As for the issue at the center of the strike, Abdel Khaliq says that despite assertions to the contrary from the Minister of Manpower herself, Indorama is not obliged to pay the yearly bonus because it is making a loss. “If you were making the loss, how would you pay? he asked.
Abdel Khaliq says that the strike is being conducted illegally.
“Work, and let the trade union committee ask for your rights. Prove that you are productive rather than putting a blanket out on the street and saying that you’re not going to work – that’s the law of the jungle. How can you ask me for more money when you don’t want to work?
Abdel Khaliq claims that workers’ wages have been doubled despite the losses the company is suffering – a claim which Shalaby denies.
And why is the company making a loss?

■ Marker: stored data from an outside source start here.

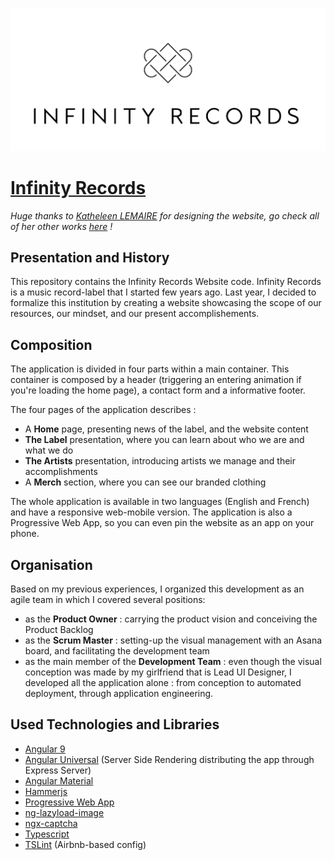 ![Infinity Records Logo](/src/assets/img/Readme_banner_logo.png)

# [Infinity Records](http://www.infinity-records.fr/)

*Huge thanks to [Katheleen LEMAIRE](https://www.linkedin.com/in/katheleenlmr) for designing the website, go check all of her other works [here](https://www.behance.net/KatheleenLmr) !*

## Presentation and History

This repository contains the Infinity Records Website code. Infinity Records is a music record-label that I started few years ago. Last year, I decided to formalize this institution by creating a website showcasing the scope of our resources, our mindset, and our present accomplishements. 

## Composition

The application is divided in four parts within a main container. This container is composed by a header (triggering an entering animation if you're loading the home page), a contact form and a informative footer.

The four pages of the application describes :
* A **Home** page, presenting news of the label, and the website content
* **The Label** presentation, where you can learn about who we are and what we do
* **The Artists** presentation, introducing artists we manage and their accomplishments
* A **Merch** section, where you can see our branded clothing

The whole application is available in two languages (English and French) and have a responsive web-mobile version. The application is also a Progressive Web App, so you can even pin the website as an app on your phone.

## Organisation

Based on my previous experiences, I organized this development as an agile team in which I covered several positions:
* as the **Product Owner** : carrying the product vision and conceiving the Product Backlog
* as the **Scrum Master** : setting-up the visual management with an Asana board, and facilitating the development team
* as the main member of the **Development Team** : even though the visual conception was made by my girlfriend that is Lead UI Designer, I developed all the application alone : from conception to automated deployment, through application engineering.

## Used Technologies and Libraries
* [Angular 9](https://github.com/angular/angular)
* [Angular Universal](https://github.com/angular/universal) (Server Side Rendering distributing the app through Express Server)
* [Angular Material](https://material.angular.io/)
* [Hammerjs](https://github.com/hammerjs/hammer.js)
* [Progressive Web App](https://web.dev/progressive-web-apps/)
* [ng-lazyload-image](https://github.com/tjoskar/ng-lazyload-image)
* [ngx-captcha](https://github.com/Enngage/ngx-captcha)
* [Typescript](https://www.typescriptlang.org/)
* [TSLint](https://github.com/palantir/tslint) (Airbnb-based config)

Abdel Khaliq says that the problem is simple: workers don’t want to work.
“In the past Shibeen El-Koum was famous all over the world; someone taking it over while it was making a loss was bound to turn it around with this reputation. Why? Because of the quality. It has the best yarn in the world. Since we took over it’s become the worst. Why? Because the workers don’t want to work. They say that the government sold them out, Abdel Khaliq said.
“Why don’t they work like they did while the factory was government-owned? Because the government has a whip – if a worker did anything a call was made to the police and they came and took him.
“The private sector meanwhile is chaos. We sent yarn to Spain and it was returned because it was of such poor quality. Who made this yarn which sells for a fourth of what it should sell for? Is it not the worker? If it’s bad quality why’s isn’t he doing anything about it?
Abdel Khaliq claims that striking workers are “just hanging out and that “only 10 percent of workers are actually involved in the strike.
“Workers still think that they’re working in the government sector: all they say is ‘give me’. We’ve doubled wages and tripled the food allowance.
Why aren’t they happy? Because of their culture. Freedom without culture results in thuggery.